Roughly 300 campers were enjoying fishing, horseback riding, boat rides and crafts Tuesday at KAMP Dovetail, the annual five-day, four-night summer camp that serves as the highlight of the year for most of the special needs youngsters who attend.
Linda Allen, the executive director of Supplemental Assistance to the Handicapped (SATH) and the camp’s director since its inception 35 years ago, proudly described the various activities that were taking place as she tooled around in a golf cart on a warm Tuesday afternoon at the Rocky Fork Lake campground area where the event is held.
Along with displaying her obvious love for the camp, Allen described various details and back stories of the campers, parents, volunteers, staff members and 25 or 30 dependable sponsors who make the camp an annual success story. The level of planning and detail necessary to pull off each year’s camp could well be called an annual miracle.

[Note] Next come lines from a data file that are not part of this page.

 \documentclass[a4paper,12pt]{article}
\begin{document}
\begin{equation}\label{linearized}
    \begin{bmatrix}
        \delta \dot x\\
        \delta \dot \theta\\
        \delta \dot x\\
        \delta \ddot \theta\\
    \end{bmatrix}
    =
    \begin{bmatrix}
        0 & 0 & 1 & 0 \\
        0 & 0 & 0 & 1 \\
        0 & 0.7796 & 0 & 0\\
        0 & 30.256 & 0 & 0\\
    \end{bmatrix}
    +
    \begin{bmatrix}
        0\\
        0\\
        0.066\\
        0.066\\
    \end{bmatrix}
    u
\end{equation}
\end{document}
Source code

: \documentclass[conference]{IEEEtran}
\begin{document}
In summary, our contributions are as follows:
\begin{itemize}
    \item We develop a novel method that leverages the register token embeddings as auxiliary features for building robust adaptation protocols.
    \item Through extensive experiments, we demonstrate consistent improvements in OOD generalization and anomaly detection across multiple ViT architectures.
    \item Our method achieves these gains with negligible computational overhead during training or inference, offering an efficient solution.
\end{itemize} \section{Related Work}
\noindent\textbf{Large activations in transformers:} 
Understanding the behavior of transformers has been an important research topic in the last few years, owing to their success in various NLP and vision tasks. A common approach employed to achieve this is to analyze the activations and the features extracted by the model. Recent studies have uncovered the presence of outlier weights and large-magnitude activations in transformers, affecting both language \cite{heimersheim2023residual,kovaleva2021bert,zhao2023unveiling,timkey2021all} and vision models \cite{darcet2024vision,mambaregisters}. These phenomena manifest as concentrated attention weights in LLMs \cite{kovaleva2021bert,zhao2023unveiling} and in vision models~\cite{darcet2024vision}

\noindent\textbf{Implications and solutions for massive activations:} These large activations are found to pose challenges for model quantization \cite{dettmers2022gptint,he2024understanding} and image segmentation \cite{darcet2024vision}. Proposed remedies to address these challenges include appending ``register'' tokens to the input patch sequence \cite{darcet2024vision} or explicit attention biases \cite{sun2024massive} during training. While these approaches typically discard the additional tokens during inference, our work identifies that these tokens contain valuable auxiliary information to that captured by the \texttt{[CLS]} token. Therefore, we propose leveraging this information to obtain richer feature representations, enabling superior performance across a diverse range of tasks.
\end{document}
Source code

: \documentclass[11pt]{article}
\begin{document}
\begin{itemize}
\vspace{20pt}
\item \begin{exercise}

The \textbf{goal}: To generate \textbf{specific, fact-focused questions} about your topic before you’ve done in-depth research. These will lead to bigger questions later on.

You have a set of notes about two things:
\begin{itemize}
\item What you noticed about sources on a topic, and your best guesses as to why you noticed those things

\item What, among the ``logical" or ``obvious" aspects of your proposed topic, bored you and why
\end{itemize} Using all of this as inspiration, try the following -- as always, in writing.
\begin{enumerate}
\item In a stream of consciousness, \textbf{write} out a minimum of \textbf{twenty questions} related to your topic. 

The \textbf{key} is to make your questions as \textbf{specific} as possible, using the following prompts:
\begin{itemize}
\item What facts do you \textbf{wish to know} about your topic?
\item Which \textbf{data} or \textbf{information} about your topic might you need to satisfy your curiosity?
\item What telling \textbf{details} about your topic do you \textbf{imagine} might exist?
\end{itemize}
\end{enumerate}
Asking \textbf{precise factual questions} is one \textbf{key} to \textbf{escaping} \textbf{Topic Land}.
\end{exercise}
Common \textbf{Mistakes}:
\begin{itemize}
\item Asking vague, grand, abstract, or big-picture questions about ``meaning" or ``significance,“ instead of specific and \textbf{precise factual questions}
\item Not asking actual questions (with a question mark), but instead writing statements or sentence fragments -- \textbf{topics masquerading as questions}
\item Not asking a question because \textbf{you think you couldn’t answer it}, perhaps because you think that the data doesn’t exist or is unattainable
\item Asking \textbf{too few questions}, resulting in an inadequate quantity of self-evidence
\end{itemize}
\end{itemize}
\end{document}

Allen joked about getting older and not having the energy or the ability to go without sleep for the weeklong marathon of events that she once had. But if there’s any drop off in vigor on Allen’s part, it’s hardly noticeable to the numerous campers, volunteers or staffers who approach her with questions or updates as she escorts a visitor around the campgrounds.
Still, Allen said that over the years, many duties she once had to perform herself have now been assumed by others through familiarity with the routine, and her praise and appreciation for those who take vacation time or put aside other life events to help with the camp is unending. Some volunteers are as young as 6 or 7, spending the week with a parent or older sibling who also volunteers and developing a lifelong habit of helping others.
But each year, Allen is the driving force behind making sure funds are raised, supplies are on hand and technical or legal issues are addressed.
Each year, the camp seems to unveil a new feature or upgrade. This year, Allen points to new cabin tents that replaced old army-style tents used in previous years. Many of the cabin tents include flooring to protect inhabitants from insects or unwanted furry visitors that are not uncommon in a wooded area. And their set-up time is much faster than the old tents.
Allen recounted deals that were made over the years for significant discounts on supplies or materials, telling story after story of companies or businesses offering 15 or 20 percent off, only to finally agree to as much as 50 percent off after persistent bargaining on her part.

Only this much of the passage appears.